(Source information begins)
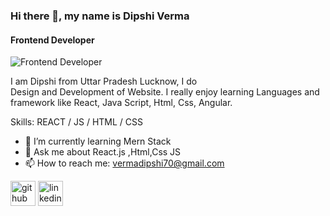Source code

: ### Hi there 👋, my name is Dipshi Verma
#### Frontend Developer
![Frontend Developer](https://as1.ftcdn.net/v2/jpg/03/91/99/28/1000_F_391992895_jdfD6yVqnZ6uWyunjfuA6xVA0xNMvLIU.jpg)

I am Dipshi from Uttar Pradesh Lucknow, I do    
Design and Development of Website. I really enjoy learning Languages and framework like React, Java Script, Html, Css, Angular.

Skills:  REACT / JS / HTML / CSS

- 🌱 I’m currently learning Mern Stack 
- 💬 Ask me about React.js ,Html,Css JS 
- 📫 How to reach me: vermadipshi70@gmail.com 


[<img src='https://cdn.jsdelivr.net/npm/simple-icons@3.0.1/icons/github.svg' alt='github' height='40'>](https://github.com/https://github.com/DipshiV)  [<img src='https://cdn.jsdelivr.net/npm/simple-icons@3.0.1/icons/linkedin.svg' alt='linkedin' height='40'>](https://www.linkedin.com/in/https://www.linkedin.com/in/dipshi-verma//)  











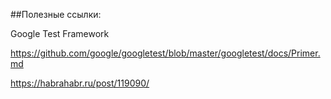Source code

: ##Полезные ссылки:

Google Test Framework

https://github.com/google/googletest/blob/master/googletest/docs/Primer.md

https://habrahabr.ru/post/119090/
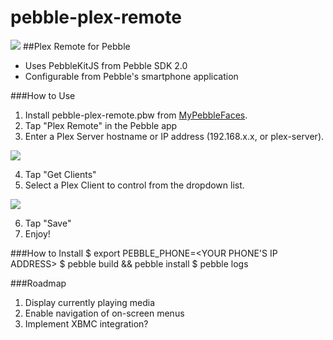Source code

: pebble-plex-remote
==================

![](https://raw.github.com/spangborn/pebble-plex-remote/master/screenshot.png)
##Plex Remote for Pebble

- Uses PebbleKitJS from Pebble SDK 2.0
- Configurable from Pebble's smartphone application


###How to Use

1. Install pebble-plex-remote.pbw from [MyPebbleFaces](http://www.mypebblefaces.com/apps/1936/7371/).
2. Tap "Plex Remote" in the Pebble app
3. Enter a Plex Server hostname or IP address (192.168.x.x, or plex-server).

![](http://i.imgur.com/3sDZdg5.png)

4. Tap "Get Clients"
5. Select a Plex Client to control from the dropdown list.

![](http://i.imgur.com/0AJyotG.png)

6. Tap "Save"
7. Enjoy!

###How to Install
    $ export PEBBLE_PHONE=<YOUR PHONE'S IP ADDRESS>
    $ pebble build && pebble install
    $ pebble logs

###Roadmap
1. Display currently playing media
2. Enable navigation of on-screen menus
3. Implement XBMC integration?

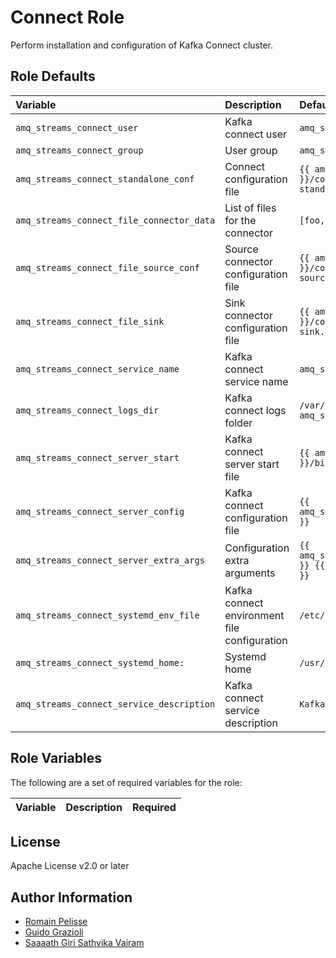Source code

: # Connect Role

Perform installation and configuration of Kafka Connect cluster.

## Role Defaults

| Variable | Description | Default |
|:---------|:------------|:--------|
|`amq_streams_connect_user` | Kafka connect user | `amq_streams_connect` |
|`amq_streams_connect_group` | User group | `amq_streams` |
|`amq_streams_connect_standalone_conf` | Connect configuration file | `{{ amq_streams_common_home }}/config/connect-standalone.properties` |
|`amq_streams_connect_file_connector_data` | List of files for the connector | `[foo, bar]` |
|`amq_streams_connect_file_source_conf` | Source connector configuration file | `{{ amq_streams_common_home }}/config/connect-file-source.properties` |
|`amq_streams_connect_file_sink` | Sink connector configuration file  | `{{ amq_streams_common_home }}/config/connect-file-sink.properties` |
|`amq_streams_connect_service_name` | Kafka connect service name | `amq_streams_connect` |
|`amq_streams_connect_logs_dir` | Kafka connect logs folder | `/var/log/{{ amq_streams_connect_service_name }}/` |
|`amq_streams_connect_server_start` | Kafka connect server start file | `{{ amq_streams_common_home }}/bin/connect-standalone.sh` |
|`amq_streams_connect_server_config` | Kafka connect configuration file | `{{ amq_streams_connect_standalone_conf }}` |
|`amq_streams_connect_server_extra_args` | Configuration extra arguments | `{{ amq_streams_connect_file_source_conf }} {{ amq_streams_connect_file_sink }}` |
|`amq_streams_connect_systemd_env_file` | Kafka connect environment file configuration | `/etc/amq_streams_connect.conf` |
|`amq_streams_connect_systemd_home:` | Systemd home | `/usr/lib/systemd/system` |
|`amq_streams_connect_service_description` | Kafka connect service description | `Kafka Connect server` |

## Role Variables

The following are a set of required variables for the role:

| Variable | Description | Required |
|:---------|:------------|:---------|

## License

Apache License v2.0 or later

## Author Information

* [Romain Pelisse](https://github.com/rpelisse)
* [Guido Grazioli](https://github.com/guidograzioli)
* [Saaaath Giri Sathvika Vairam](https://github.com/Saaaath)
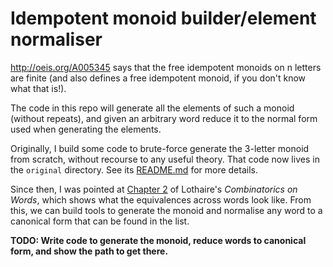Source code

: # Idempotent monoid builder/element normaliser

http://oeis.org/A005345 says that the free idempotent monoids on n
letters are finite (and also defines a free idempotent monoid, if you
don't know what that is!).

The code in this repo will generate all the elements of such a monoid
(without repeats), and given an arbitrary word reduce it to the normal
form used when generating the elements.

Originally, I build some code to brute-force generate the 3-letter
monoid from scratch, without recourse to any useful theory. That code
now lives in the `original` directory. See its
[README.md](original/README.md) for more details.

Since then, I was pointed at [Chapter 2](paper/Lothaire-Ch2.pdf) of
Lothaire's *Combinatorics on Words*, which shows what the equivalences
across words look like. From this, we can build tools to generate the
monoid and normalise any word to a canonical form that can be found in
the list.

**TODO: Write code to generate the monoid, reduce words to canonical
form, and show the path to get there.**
(Source information ends)
Set down, exactly as they appear above, all lines from the one that has "connect server start" down to the one that has "Systemd home |", including those two and no others.

|`amq_streams_connect_server_start` | Kafka connect server start file | `{{ amq_streams_common_home }}/bin/connect-standalone.sh` |
|`amq_streams_connect_server_config` | Kafka connect configuration file | `{{ amq_streams_connect_standalone_conf }}` |
|`amq_streams_connect_server_extra_args` | Configuration extra arguments | `{{ amq_streams_connect_file_source_conf }} {{ amq_streams_connect_file_sink }}` |
|`amq_streams_connect_systemd_env_file` | Kafka connect environment file configuration | `/etc/amq_streams_connect.conf` |
|`amq_streams_connect_systemd_home:` | Systemd home | `/usr/lib/systemd/system` |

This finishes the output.